IllinoisVENTURES is the general partner for the Illinois Emerging Technology Fund, $20 million early-stage venture capital fund that was formed in early 2004. The state and the University provide approximately $4 million in public funding for IllinoisVENTURES, but the Illinois Emerging Technology Fund is entirely privately funded.
"We've made tremendous progress and had a lot of activity," Banta said. "But the success of IllinoisVENTURES is just a reflection of the outstanding faculty here at Illinois."
Mike Fritz, director of the Office of Technology Management at the Urbana campus, which works closely with IllinoisVENTURES, agreed that technology development at Illinois is thriving.
"Our volume continues to increase substantially, quarter by quarter, month by month. We've got six or seven weeks left in this fiscal year, and this will be the most active fiscal year in technology commercialization that we've ever had," Fritz said. "As of last week, our disclosures have already exceeded last fiscal year's, and we still have most of May and all of June to go – and those are usually very heavy disclosure months. We've already licensed twice as many startup companies this fiscal year as we did all of last year."
OTM evaluates technology disclosures and helps determine if the technology lends itself to spawning a startup company or if it would be better served by being licensed to an existing organization. If a startup company is feasible, OTM refers the inventor and technology to IllinoisVENTURES, which provides guidance and coordinates resources to get the company off the ground.
This "seamless system of resources at the University of Illinois is very sophisticated," Fritz said, and is comparable to the level of service provided by peer institutions like Stanford and MIT that have well-developed, successful technology commercialization programs that have been in place far longer than Illinois' program.

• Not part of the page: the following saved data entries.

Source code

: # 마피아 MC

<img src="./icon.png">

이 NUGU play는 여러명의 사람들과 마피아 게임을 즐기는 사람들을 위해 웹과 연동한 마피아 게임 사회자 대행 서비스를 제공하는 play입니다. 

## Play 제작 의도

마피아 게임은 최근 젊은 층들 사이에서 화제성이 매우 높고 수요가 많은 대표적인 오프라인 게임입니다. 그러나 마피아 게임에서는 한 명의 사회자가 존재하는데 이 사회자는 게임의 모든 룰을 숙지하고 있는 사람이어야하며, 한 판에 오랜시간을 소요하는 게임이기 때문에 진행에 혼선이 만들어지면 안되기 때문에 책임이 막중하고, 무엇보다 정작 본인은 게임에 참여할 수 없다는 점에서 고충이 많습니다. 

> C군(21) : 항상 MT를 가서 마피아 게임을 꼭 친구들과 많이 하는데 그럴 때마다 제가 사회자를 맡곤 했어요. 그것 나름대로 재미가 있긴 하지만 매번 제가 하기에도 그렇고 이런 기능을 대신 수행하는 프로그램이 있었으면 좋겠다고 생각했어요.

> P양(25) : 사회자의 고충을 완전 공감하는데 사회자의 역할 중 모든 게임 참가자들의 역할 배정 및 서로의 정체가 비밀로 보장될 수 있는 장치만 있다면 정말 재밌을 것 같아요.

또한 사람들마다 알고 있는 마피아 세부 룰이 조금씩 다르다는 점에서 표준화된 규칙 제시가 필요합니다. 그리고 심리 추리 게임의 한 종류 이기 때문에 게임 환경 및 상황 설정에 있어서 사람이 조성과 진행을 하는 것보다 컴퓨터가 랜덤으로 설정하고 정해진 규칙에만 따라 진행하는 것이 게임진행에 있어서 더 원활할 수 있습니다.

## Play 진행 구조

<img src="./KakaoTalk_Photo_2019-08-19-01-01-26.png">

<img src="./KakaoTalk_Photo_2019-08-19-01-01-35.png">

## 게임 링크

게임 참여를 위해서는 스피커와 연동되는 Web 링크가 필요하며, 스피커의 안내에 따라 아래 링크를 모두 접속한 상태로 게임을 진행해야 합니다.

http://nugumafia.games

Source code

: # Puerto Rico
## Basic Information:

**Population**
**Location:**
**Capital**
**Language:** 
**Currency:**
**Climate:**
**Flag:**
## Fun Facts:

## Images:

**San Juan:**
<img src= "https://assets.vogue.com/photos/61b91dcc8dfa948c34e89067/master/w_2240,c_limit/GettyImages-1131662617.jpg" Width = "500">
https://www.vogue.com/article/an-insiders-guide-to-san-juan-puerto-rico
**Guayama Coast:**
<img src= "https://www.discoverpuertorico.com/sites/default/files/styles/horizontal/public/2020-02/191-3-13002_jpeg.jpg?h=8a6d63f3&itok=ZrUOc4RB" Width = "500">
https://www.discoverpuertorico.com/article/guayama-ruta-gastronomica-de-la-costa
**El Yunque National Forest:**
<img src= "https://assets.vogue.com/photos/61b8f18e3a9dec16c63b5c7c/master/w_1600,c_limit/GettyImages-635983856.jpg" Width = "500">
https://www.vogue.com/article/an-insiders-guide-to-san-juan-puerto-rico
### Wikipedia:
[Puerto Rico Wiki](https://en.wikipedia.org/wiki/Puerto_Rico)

IllinoisVENTURES' proposed budget for the coming fiscal year, which begins July 1, is more than $4.1 million, more than double the $1.8 million budget it had for FY04.
IllinoisVENTURES, which has offices at the Chicago and Urbana-Champaign campuses, also recently established a new headquarters on North Wacker Drive in downtown Chicago.
Another startup company that has been working with IllinoisVENTURES and OTM for about a year is Renew Power, which is building a micro-fuel cell powered by formic acid – technology that was developed by Richard Masel, professor of chemical and biomolecular engineering.
"We have what you might call a demonstrator – a fuel cell integrated into a cell phone and it can basically power up the phone and we can talk on it," said Malcolm Man, director of product development.
The prototype is equivalent in size and power to a lithium-ion battery, but the company hopes to at least double the amount of power the cell generates and have commercial samples ready for niche markets in late-December 2005.
The company also is wrapping up a six-month project for the Department of Defense under a $98,000 grant from the Defense Advance Research Projects Agency, the research and development organization for the U.S. military. Although DARPA has not disclosed the intended use of the prospective energy source, the agency has suggested that it might be used for powering ground-target or surveillance sensors.
Renew Power, which sealed a deal for licensing the technology with the university and for funding from IlllioisVENTURES in August 2003, has grown to seven employees at its quarters in Enterprise Works and will probably move out of the technology incubator by the end of 2004, Man said.
"We're very amazed with the university, OTM and IllinoisVENTURES, and the speed that they were able to process the paperwork and licensing was incredible," Man said. "We're very happy with this relationship, and anything that they can help us with (we) just ask."